Распутный граф, за кулисами продающий королю Учредительное собрание, принимает вид достоинства и величия, отвечает охотно, с невозмутимостью прожженного негодяя, отвечает так неопределенно и ловко, что толпа остается довольна, а он не дает никаких обещаний.
А что Лафайет? Прямо-таки чудеса творятся во Франции с апостолом американской свободы. Он прикидывает, где достать хлеб для своих отныне свободных сограждан? Даже не думает. Его единственное желание – заставить их замолчать. Он арестовывает самых рьяных ораторов, закрывает самые зажигательные газеты и наводняет парижские улицы патрулями национальных гвардейцев. Стало быть, можете голодать, но говорить об этом нельзя.
Зато в Учредительном собрании по-прежнему говорят, то и дело перебивая друг друга. Голод в Париже? Пустое! Главное нынче ограничить власть короля. А для того, чтобы ограничить власть короля, необходимо лишить его права отклонять постановления Учредительного собрания. Окончательно и бесповоротно? Ну, это крайность. Предлагается это право всего лишь несколько ограничить. Ведь всё же король. Пусть себе отклоняет. В таком случае постановление возвращается Учредительному собранию и Учредительное собрание имеет возможность отклонить его отклонение, если наберет две трети голосов.
В общем, депутаты не хотят порывать с королем. Король тоже не испытывает большого желания ссориться с ними. Он, правда, больше не выделывает замков на своем токарном станке, возможно, считая это занятие уже неприличным, но по-прежнему отправляется на охоту, целыми днями гоняется за оленями в королевских лесах и с удовлетворением подсчитывает добычу. Он всё ещё не подписал и не отклонил Декларацию прав человека и гражданина, но не столько по злому умыслу, сколько потому, что ему недосуг.
Зато королеве депутаты поперек горла стоят. Гордая австриячка не способна смириться с малейшим ущемлением своей власти, которой пользоваться она никогда не умела. К тому же она легкомысленна. Дело представляется ей чрезвычайно простым: стоит разогнать эту несносную говорильню ко всем чертям, и во Франции сам собой установится покой и порядок. Правда, кем разгонять, когда на сторону революции переходит даже королевская гвардия? Э, пустяки! Она отрывает на минутку короля от охоты, и король вызывает в Версаль фландрский полк, который, слава Богу, состоит из наемников. Один только полк? Помилуйте, и полка довольно для этого сброда.

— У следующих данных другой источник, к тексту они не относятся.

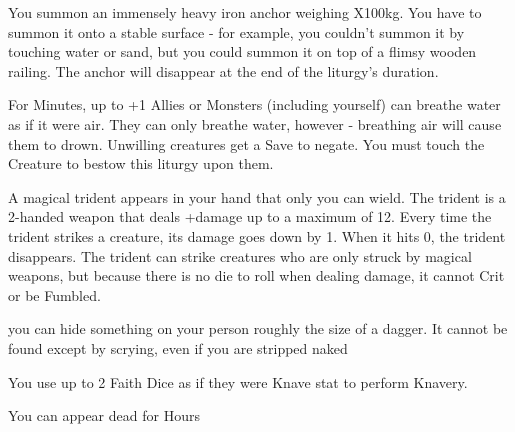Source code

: {You summon an immensely heavy iron anchor weighing \DICE X100kg.  You have to summon it onto a stable surface - for example, you couldn't summon it by touching water or sand, but you could summon it on top of a flimsy wooden railing.  The anchor will disappear at the end of the liturgy's duration.
\LITURGY [
  Name= Mermaid's Breath,
  Link=ikitikbubuoe-liturgy-liturgy-mermaids-breath,
  Paradigm= Biomancy ,
  Save=  Y (negates) ,
  Duration= \SUMDICE Minutes ,
  Counter=  n/a  ,
  Keywords= Splittable ,
  Target=   Self / Close (touch)
]



For \SUMDICE Minutes, up to \DICE+1 Allies or Monsters (including yourself) can breathe water as if it were air.  They can only breathe water, however - breathing air will cause them to drown. Unwilling creatures get a Save to negate.  You must touch the Creature to bestow this liturgy upon them. 
\LITURGY [
  Name= Trident of Ik'tik'buboe,
  Link=ikitikbubuoe-liturgy-trident,
  Paradigm= Force ,
  Save=  N ,
  Duration= Session ,
  Counter=  n/a  ,
  Keywords= None ,
  Target=   Self
]



A magical trident appears in your hand that only you can wield.  The trident is a 2-handed weapon that deals \DICE+\DICE damage up to a maximum of 12. Every time the trident strikes a creature, its damage goes down by 1.  When it hits 0, the trident disappears.  The trident can strike creatures who are only struck by magical weapons, but because there is no die to roll when dealing damage, it cannot Crit or be Fumbled.



\GOD[
Name=Loki,
Link=small-god-loki,
GodOf=King of Thieves,
Holy=an image of two snakes circling one another to form an 'S' shape and biting the tail of the other
]


you can hide something on your person roughly the size of a dagger. It cannot be found except by scrying, even if you are stripped naked


You use up to 2 Faith Dice as if they were Knave {stat} to perform Knavery.




\GOD[
Name=Nyx,
Link=small-god-nyx,
GodOf=Cousin of Death,
Holy=a black lace shroud
]


You can appear dead for Hours

}
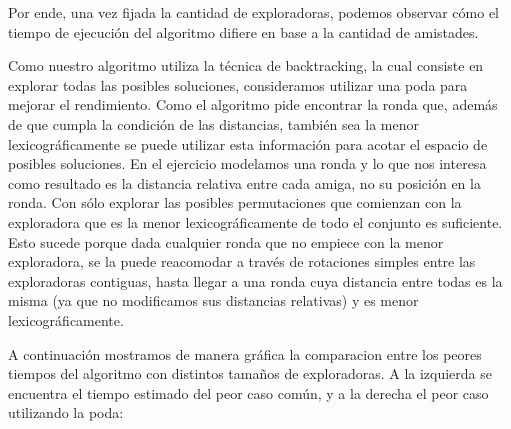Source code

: \documentclass[spanish,a4paper]{article}
\begin{document}
Por ende, una vez fijada la cantidad de exploradoras, podemos observar cómo el tiempo de ejecución del algoritmo 
difiere en base a la cantidad de amistades. 

Como nuestro algoritmo utiliza la técnica de backtracking, la cual consiste en explorar todas las posibles 
soluciones, consideramos utilizar una poda para mejorar el rendimiento. Como el algoritmo pide 
encontrar la ronda que, además de que cumpla la condición de las distancias, también sea la menor lexicográficamente 
se puede utilizar esta información para acotar el espacio de posibles soluciones. En el ejercicio modelamos 
una ronda y lo que nos interesa como resultado es la distancia relativa entre cada amiga, no su posición en la ronda. 
Con sólo explorar las posibles permutaciones que comienzan con la exploradora que es la menor lexicográficamente 
de todo el conjunto es suficiente. Esto sucede porque dada cualquier ronda que no empiece con la menor exploradora, 
se la puede reacomodar a través de rotaciones simples entre las exploradoras contiguas, hasta llegar a una ronda 
cuya distancia entre todas es la misma (ya que no modificamos sus distancias relativas) y es menor lexicográficamente.

A continuación mostramos de manera gráfica la comparacion entre los peores tiempos del algoritmo con distintos tamaños de exploradoras.
A la izquierda se encuentra el tiempo estimado del peor caso común, y a la derecha el peor caso utilizando la poda:
\end{document}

Полк прибывает первого октября. В большом оперном зале Версаля для офицеров полка дается банкет. Пусть Париж голодает – в Версале не жалеют еды и вина. С треском вылетают пробки из горла бутылок. Пенятся стакан за стаканом и выливаются в офицерские глотки. Офицерские головы готовы дерзать. В этот момент в зале появляется король, с ним королева, с королевой малолетний дофин. Это честь! Неслыханная, небывалая честь! Офицеры вскакивают со своих мест, выхватывают бездельные шпаги из ножен и встречают их дружным криком:
– Виват! Виват! Виват!
И королева обходит столы. Она обворожительно улыбается. Ей протягивают бокал. Она отпивает глоток. Гремят тосты за короля. Тосты за королеву. За дофина. Ни в коем случае не за нацию, представители которой обретаются где-то поблизости и которых с намерением не приглашают на этот банкет. Напротив, нацию проклинают, срывая с себя трехцветные знаки принадлежности к ней, трехцветные кокарды срывают со шляп, швыряют на пол и топчут ногами, тем самым попирая символически нацию. Только-то и всего. Так легко делается глупое, но черное дело. Горстка этих пьяных людей готова умереть за старый, давно прогнивший режим.
– Да здравствует король! Да здравствует королева! Да здравствует дофин!
Глупей всего то, что манифестация проводится напоказ. Одним этим полком, не прибегая к насилию, пытаются запугать Учредительное собрание, а вместе с ним и голодный Париж. Происходящее не скрывают. Происшедшим гордятся. Наутро протрезвевшие офицеры появляются во дворах Версаля уже не в трехцветных, а черных, зловещего цвета кокардах, может быть, и не помня, каким образом они появились у них.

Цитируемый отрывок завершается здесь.